This is bad news for anyone who is already annoyed by product placement, or by those little cartoon characters that creep into the bottom corners of your TV screen to promote upcoming shows. (Just as some poor abused little boy in an episode of Law & Order: SVU is finally able to tearfully bare his soul about the horrible ordeal he’s been through, a miniature Kevin James crawls into the scene to announce that “King of Queens” has moved to a new night. Kinda ruins the moment.)

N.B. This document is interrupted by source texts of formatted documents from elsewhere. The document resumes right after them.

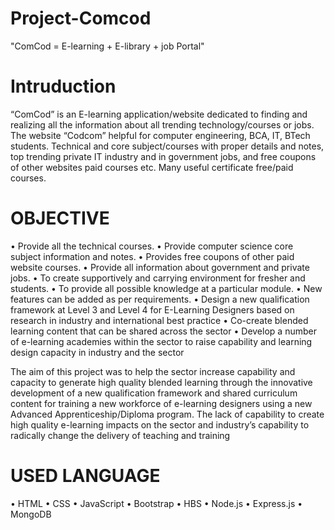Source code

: # Project-Comcod
"ComCod = E-learning + E-library + job Portal"

# Intruduction

“ComCod” is an E-learning application/website dedicated to finding and realizing 
all the information about all trending technology/courses or jobs.
The website “Codcom” helpful for computer engineering, BCA, IT, BTech students.
Technical and core subject/courses with proper details and notes, 
top trending private IT industry and in government jobs, 
and  free coupons of other websites paid courses etc. 
Many useful certificate  free/paid courses.


# OBJECTIVE

•	Provide all the technical courses.
•	Provide computer science core subject information and notes.
•	Provides free coupons of other paid website courses.
•	Provide all information about government and private jobs.
•	To create supportively and carrying environment for fresher and students.
•	To provide all possible knowledge at a particular module.
•	New features can be added as per requirements.
•	Design a new qualification framework at Level 3 and Level 4 for E-Learning Designers based on research in industry and international best practice
•	Co-create blended learning content that can be shared across the sector
•	Develop a number of e-learning academies within the sector to raise capability and learning design capacity in industry and the sector

The aim of this project was to help the sector increase capability and capacity to	 generate high quality blended learning through the innovative development of a new qualification framework and shared curriculum content for training a new workforce of e-learning designers using a new Advanced Apprenticeship/Diploma program. The lack of capability to create high quality e-learning impacts on the sector and industry’s capability to radically change the delivery of teaching and training


# USED LANGUAGE
•	HTML
•	CSS
•	JavaScript
•	Bootstrap
•	HBS
•	Node.js
•	Express.js
•	MongoDB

NBC’s comedy 30 Rock has staked out some common ground between advertisers and viewers by including product placement while simultaneously lampooning the practice. But that seems like a short-term fix. You can only tell that joke so many times. Imagine how crazy it would be for me to mention, mid-column, how great ECI Telecom’s new carrier Ethernet 9700 platform is. (Oh, I just did. But is that acceptable because I was pointing out how crazy it was?)

There are all sorts of ways in which advertisers can insert themselves without being distracting. Nobody minds the big cup of Coke sitting in front of Simon Cowell as he berates American Idol contestants. But that unobtrusive approach may not satisfy advertisers, who are out for a deeper emotional connection with the audience. That’s why TV networks are now increasingly inviting advertisers to help develop shows from their inception, such as the recently re-tooled “Knight Rider” pilot (whose star was supplied by the chief advertiser, Ford), which was so horrible that NBC is reportedly picking it up as a regular series. You can see the trend there: The priority is in making advertisers happy, not viewers (whose happiness is harder to achieve, anyway); then, as this treatment makes viewers unhappy, they leave, making advertisers unhappy as well. As a result, I expect we’ll see a lot more shows but with shorter life spans. Suddenly that junk on YouTube doesn’t look so bad.

The best option for advertisers and viewers alike, of course, is for ads themselves to be so entertaining that we want to watch them. And although that will be part of the recipe for video advertisers to survive the digital age, creating consistently appealing ads is easier said than done, so we’ll have to get used to the new sneakier model. In the mean time, check out that 9700 from ECI. It’s really something.